What's the difference between Standard Edition and Enterprise Edition?

What's the difference between Standard Edition and Enterprise Edition?

The differences are in three main dimensions: server size, features and available options. This discussion refers to the different editions of Oracle10g only.

Standard Edition can be run on a single server or server cluster with a maximum of four CPUs. There is no CPU limit for Enterprise Edition.

Standard Edition does not include a number of features of Enterprise Edition, including data compression, bitmapped indexes, transportable tablespace export, change data capture, summary management (materialized views and refresh mechanisms, among others) and parallelization of operations such as queries, DML and index creation. High availability features such as DATA GUARD, FLASHBACK, online table and index maintenance are provided only in Enterprise Edition. In the realm of information integration, Oracle streams and advanced replication are not supported by Standard Edition. Finally, Virtual private database and fine-grained auditing are available only in Enterprise Edition.

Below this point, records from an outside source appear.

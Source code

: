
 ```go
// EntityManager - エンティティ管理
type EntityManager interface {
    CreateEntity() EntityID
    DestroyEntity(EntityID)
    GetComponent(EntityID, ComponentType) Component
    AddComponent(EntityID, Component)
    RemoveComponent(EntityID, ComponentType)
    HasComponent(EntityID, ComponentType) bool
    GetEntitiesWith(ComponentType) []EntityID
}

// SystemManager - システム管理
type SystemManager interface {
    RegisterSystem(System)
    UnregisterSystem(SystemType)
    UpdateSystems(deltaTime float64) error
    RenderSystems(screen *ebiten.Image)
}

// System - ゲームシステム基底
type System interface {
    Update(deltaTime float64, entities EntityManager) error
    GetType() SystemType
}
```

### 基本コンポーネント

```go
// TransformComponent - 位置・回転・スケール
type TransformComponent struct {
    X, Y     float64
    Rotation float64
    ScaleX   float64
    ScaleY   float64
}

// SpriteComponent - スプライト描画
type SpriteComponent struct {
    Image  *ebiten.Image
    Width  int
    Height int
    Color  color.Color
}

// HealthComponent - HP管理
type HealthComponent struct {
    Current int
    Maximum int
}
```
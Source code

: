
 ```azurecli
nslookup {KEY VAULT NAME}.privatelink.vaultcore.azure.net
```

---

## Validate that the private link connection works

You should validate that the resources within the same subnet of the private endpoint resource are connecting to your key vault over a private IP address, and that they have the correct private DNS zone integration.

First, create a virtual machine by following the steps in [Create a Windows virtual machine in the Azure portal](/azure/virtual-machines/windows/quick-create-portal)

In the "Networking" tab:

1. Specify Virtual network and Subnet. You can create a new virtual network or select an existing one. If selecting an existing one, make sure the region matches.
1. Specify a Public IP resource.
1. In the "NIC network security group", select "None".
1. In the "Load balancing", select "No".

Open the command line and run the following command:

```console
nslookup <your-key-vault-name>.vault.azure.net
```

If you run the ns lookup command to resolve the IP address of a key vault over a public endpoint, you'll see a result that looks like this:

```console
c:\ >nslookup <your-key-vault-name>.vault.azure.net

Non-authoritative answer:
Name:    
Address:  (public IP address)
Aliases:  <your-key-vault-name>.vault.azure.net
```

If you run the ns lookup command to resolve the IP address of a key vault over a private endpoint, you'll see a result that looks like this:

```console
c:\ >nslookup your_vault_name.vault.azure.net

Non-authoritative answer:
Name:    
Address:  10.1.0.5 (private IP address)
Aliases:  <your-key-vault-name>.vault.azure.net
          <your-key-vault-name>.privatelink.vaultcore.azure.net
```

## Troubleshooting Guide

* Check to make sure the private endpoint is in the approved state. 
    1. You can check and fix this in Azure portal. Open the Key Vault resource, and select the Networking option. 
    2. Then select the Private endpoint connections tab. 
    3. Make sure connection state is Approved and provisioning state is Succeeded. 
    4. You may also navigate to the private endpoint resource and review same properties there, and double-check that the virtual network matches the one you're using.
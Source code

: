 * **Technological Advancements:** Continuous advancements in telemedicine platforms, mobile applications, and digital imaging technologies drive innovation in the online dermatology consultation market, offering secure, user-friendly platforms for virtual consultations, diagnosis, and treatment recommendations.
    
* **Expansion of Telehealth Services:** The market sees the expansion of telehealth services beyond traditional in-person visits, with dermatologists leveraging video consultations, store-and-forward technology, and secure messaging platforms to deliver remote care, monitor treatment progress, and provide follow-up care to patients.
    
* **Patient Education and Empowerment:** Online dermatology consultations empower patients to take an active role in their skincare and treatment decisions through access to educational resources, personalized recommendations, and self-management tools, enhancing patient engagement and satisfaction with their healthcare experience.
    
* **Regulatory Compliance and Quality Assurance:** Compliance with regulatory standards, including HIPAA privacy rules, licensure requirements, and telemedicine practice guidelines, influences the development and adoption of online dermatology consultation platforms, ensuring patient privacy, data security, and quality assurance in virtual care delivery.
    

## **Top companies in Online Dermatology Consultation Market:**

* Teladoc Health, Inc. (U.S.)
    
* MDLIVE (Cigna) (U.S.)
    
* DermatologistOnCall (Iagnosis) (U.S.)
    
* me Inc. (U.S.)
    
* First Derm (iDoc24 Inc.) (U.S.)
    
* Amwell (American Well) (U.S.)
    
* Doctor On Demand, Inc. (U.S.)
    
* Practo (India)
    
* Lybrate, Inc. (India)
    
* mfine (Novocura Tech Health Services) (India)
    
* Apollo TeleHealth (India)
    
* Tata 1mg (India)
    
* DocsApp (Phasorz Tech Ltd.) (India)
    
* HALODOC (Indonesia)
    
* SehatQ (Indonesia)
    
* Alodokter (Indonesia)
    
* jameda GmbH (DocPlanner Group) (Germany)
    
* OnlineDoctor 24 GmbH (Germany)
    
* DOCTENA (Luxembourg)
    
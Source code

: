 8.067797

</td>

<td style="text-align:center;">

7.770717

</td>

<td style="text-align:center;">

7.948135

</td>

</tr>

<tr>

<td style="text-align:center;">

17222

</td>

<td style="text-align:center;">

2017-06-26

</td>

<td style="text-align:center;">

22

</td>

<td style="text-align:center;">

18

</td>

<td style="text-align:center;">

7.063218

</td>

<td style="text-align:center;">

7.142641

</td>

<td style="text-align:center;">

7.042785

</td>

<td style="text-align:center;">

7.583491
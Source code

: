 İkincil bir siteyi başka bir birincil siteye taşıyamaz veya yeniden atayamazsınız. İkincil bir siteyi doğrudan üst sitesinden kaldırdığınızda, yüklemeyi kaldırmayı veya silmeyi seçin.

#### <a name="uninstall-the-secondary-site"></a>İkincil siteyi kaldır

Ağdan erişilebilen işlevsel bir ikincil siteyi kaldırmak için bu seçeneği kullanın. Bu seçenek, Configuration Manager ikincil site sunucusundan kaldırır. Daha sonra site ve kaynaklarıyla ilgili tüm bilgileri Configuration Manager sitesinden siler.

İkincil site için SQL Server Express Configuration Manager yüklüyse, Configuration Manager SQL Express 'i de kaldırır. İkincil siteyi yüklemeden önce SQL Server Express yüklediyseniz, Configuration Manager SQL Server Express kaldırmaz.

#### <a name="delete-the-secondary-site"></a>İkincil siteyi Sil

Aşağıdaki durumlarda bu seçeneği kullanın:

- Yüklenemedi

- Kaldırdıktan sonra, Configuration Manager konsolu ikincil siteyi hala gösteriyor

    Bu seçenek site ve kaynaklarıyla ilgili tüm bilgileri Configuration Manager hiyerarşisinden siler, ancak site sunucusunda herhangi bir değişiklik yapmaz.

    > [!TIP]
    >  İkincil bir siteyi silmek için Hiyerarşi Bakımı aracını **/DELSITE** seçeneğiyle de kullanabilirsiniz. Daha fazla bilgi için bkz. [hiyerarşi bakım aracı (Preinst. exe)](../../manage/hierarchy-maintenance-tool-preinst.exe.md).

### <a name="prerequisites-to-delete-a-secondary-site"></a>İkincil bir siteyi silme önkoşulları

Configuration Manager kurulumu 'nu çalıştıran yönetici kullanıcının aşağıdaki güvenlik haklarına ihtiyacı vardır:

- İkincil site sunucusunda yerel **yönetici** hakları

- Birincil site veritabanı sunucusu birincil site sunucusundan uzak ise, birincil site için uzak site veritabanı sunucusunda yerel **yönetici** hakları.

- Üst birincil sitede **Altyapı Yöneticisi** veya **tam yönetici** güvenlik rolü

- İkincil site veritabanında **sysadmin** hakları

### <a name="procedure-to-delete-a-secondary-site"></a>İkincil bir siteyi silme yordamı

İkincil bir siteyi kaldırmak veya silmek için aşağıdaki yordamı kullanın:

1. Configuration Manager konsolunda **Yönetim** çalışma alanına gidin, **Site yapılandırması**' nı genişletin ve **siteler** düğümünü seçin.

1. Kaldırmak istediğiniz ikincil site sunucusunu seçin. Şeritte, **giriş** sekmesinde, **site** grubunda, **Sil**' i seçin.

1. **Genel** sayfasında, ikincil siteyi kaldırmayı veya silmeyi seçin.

Note that this list is not complete; for details, check the Oracle10g documentation set or MetaLink note 271886.

Several extra-cost options are available only with an Enterprise Edition license. They are advanced security, data mining, label security, OLAP, partitioning, spatial, the programmer interfaces for database development and the various enterprise manager packs (change management, tuning, diagnostics and configuration management).